Reproduce, exactly as they appear, the line containing "Mostly, this repo" and every line after it, ending with the last line of the records.
**** DATA RECORDS
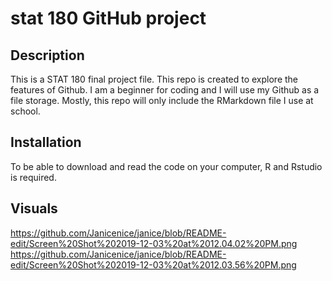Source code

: # stat 180 GitHub project

## Description
This is a STAT 180 final project file.
This repo is created to explore the features of Github.
I am a beginner for coding and I will use my Github as a file storage.
Mostly, this repo will only include the RMarkdown file I use at school.

## Installation
To be able to download and read the code on your computer, R and Rstudio is required.

## Visuals
https://github.com/Janicenice/janice/blob/README-edit/Screen%20Shot%202019-12-03%20at%2012.04.02%20PM.png
https://github.com/Janicenice/janice/blob/README-edit/Screen%20Shot%202019-12-03%20at%2012.03.56%20PM.png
********
PROBLEM SOLUTION:
Mostly, this repo will only include the RMarkdown file I use at school.

## Installation
To be able to download and read the code on your computer, R and Rstudio is required.

## Visuals
https://github.com/Janicenice/janice/blob/README-edit/Screen%20Shot%202019-12-03%20at%2012.04.02%20PM.png
https://github.com/Janicenice/janice/blob/README-edit/Screen%20Shot%202019-12-03%20at%2012.03.56%20PM.png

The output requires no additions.